**Exercise objective**
Return, exactly as written, every line from the first line of the data below through the line that contains "However, making and".

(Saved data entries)
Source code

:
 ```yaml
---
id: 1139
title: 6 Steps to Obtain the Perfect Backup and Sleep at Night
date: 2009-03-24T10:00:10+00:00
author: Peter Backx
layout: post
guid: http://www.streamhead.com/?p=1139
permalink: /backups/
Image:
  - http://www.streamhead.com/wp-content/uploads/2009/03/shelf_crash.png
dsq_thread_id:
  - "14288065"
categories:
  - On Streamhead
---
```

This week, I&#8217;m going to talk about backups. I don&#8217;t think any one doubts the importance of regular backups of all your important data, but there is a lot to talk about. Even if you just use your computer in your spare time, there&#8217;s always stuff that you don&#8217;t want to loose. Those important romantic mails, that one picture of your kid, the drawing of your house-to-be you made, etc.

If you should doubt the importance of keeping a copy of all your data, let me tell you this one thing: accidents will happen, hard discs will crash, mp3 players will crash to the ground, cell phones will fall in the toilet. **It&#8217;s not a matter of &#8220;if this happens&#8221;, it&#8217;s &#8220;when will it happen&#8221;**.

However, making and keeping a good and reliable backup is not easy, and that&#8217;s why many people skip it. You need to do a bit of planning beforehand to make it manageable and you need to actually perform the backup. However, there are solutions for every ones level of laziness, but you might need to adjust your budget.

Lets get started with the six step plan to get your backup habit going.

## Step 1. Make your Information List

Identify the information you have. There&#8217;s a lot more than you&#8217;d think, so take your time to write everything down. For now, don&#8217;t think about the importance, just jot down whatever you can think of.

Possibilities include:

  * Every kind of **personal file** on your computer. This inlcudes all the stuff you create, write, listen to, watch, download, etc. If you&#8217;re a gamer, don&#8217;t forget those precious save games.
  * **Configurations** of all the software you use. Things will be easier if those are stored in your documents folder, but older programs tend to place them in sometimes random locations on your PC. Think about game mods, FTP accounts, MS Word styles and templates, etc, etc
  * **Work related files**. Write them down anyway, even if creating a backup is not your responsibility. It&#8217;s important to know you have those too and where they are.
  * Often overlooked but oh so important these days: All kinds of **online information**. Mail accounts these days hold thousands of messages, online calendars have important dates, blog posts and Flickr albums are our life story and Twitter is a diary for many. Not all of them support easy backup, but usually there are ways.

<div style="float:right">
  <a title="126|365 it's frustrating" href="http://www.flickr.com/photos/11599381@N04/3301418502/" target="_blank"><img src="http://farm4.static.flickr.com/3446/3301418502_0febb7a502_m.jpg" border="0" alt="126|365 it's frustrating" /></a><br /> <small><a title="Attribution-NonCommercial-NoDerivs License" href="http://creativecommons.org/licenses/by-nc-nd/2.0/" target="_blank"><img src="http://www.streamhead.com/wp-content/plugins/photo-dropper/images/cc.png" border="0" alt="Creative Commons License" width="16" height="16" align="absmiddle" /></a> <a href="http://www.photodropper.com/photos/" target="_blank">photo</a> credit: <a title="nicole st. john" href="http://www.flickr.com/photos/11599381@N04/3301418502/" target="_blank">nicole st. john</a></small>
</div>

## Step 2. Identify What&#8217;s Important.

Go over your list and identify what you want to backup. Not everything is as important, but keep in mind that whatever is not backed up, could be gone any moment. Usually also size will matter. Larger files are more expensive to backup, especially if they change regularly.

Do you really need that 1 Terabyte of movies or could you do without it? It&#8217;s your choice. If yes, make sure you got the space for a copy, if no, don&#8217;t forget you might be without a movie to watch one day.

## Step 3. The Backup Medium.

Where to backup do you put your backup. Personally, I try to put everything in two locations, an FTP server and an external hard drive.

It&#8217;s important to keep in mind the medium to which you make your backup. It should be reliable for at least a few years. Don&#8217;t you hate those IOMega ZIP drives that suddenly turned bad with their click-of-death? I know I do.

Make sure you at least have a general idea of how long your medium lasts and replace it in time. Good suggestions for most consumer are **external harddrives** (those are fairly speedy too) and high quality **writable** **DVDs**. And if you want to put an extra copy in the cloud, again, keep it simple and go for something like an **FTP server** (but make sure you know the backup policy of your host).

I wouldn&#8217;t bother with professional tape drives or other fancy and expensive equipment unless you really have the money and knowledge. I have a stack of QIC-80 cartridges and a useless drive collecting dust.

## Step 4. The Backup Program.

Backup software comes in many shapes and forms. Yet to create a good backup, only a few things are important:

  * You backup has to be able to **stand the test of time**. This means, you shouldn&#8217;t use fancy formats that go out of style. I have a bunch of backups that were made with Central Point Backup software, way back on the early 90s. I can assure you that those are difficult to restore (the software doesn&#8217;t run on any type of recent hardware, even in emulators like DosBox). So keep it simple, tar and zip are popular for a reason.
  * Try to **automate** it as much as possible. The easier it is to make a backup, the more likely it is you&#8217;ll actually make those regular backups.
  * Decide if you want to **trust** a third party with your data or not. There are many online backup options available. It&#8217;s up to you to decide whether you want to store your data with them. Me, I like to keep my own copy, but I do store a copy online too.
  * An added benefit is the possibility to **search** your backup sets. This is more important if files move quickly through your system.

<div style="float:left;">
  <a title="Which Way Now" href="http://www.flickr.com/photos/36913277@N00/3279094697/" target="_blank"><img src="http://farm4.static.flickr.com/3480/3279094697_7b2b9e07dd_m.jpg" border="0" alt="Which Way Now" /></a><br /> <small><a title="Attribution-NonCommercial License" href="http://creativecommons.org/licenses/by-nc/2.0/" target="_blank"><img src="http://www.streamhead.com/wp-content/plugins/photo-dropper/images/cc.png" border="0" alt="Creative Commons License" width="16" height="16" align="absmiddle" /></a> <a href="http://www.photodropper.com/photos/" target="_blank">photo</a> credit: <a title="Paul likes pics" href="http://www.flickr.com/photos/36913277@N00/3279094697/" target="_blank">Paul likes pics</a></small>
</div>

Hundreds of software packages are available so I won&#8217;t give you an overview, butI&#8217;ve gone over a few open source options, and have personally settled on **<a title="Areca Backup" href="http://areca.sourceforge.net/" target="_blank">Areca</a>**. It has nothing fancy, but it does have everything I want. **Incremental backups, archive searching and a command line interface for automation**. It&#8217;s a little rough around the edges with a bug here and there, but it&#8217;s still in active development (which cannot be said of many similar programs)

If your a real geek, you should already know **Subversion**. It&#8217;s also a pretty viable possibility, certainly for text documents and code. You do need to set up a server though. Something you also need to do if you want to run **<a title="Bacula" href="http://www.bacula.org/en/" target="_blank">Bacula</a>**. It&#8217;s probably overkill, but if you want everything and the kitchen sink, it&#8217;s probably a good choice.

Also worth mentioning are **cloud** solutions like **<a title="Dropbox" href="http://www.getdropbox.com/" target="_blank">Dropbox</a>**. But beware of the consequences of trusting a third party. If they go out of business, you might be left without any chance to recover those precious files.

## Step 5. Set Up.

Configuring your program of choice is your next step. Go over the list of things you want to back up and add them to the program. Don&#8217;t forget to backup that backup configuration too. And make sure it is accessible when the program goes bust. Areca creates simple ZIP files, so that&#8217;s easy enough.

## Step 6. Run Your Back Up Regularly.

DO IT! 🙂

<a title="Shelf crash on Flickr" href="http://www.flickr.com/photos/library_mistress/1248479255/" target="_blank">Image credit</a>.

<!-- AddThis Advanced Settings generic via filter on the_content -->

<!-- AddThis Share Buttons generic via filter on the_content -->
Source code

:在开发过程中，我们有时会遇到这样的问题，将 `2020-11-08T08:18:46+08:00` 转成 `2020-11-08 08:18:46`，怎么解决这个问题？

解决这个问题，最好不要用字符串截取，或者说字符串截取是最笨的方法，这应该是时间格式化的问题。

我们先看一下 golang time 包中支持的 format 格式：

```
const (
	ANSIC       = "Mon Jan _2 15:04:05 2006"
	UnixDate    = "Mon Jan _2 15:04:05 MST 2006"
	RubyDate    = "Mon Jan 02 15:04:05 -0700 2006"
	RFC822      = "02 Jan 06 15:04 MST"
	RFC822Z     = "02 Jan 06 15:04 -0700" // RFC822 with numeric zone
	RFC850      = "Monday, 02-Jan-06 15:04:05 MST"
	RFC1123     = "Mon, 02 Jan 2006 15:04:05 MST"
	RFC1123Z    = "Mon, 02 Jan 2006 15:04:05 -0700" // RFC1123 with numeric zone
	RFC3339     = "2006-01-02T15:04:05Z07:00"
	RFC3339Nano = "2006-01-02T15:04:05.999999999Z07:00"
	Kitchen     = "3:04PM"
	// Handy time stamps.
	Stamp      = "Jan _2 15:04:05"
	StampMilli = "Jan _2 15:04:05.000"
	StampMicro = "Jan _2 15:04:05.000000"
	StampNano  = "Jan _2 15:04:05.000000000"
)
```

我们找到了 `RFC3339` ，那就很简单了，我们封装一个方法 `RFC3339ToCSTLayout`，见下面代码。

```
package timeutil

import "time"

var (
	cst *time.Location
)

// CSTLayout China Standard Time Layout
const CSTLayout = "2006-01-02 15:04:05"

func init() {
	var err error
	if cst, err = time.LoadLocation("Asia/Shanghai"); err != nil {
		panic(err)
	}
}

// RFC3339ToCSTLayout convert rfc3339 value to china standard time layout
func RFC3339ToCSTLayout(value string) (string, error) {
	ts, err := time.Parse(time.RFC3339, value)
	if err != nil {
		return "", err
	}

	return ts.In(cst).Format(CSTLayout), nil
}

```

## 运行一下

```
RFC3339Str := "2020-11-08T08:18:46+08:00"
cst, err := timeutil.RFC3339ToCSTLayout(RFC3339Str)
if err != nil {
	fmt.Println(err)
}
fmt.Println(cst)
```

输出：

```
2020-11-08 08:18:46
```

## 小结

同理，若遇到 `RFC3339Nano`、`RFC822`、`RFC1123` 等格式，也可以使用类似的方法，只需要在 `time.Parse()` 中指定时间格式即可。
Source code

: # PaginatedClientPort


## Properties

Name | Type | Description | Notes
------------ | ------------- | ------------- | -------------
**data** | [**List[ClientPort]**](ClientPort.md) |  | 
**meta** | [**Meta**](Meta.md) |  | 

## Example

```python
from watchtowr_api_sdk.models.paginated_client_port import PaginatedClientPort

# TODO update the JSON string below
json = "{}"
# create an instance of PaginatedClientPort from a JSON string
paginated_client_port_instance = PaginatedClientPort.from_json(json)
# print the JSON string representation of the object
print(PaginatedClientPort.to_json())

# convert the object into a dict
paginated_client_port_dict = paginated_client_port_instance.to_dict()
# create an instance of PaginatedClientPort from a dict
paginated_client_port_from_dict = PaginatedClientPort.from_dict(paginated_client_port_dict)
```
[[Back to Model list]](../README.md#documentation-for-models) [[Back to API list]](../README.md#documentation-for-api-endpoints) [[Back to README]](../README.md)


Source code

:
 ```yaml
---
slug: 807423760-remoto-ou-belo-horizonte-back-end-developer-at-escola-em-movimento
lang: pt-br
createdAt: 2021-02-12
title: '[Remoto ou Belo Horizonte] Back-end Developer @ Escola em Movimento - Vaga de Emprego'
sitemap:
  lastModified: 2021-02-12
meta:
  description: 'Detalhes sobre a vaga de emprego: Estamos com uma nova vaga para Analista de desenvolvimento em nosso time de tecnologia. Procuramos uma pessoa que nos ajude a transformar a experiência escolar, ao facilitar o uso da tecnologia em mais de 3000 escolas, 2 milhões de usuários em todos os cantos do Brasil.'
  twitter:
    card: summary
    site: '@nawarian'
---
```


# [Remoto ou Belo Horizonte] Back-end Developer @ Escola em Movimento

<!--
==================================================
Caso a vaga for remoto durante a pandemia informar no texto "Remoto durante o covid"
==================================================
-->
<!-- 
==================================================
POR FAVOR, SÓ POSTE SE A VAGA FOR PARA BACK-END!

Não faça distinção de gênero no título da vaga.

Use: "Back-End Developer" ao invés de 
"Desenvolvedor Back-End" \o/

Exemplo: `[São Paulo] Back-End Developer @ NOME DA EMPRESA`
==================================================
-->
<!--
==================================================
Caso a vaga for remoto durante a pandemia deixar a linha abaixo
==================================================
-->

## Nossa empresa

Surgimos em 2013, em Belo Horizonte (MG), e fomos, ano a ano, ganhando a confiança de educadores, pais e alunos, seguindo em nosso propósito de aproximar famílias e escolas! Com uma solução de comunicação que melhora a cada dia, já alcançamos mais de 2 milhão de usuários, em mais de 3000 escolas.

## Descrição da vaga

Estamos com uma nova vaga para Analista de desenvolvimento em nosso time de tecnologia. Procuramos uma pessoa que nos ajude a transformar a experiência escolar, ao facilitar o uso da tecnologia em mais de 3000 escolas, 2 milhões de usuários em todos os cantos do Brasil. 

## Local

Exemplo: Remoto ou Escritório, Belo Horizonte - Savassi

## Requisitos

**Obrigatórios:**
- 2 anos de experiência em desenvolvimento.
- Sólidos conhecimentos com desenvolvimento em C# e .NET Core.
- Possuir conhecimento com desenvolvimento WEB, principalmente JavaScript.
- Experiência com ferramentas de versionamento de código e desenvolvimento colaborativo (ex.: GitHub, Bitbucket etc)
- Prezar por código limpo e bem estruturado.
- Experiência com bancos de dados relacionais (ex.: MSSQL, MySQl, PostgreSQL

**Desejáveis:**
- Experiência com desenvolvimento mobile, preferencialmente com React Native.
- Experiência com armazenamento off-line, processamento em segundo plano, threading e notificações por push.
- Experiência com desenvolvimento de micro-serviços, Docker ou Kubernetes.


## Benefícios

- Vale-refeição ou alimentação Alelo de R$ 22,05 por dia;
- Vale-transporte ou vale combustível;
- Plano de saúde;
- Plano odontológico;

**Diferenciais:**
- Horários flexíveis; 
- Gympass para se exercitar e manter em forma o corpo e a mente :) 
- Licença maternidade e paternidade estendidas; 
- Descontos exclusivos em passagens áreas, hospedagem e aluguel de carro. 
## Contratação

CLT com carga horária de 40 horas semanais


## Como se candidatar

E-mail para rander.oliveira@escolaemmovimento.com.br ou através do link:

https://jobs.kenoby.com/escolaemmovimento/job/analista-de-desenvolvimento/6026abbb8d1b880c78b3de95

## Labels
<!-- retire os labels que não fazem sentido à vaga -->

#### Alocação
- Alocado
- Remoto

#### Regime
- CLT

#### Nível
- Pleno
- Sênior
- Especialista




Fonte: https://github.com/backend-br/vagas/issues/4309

**Task result**
Source code

:
 ```yaml
---
id: 1139
title: 6 Steps to Obtain the Perfect Backup and Sleep at Night
date: 2009-03-24T10:00:10+00:00
author: Peter Backx
layout: post
guid: http://www.streamhead.com/?p=1139
permalink: /backups/
Image:
  - http://www.streamhead.com/wp-content/uploads/2009/03/shelf_crash.png
dsq_thread_id:
  - "14288065"
categories:
  - On Streamhead
---
```

This week, I&#8217;m going to talk about backups. I don&#8217;t think any one doubts the importance of regular backups of all your important data, but there is a lot to talk about. Even if you just use your computer in your spare time, there&#8217;s always stuff that you don&#8217;t want to loose. Those important romantic mails, that one picture of your kid, the drawing of your house-to-be you made, etc.

If you should doubt the importance of keeping a copy of all your data, let me tell you this one thing: accidents will happen, hard discs will crash, mp3 players will crash to the ground, cell phones will fall in the toilet. **It&#8217;s not a matter of &#8220;if this happens&#8221;, it&#8217;s &#8220;when will it happen&#8221;**.

However, making and keeping a good and reliable backup is not easy, and that&#8217;s why many people skip it. You need to do a bit of planning beforehand to make it manageable and you need to actually perform the backup. However, there are solutions for every ones level of laziness, but you might need to adjust your budget.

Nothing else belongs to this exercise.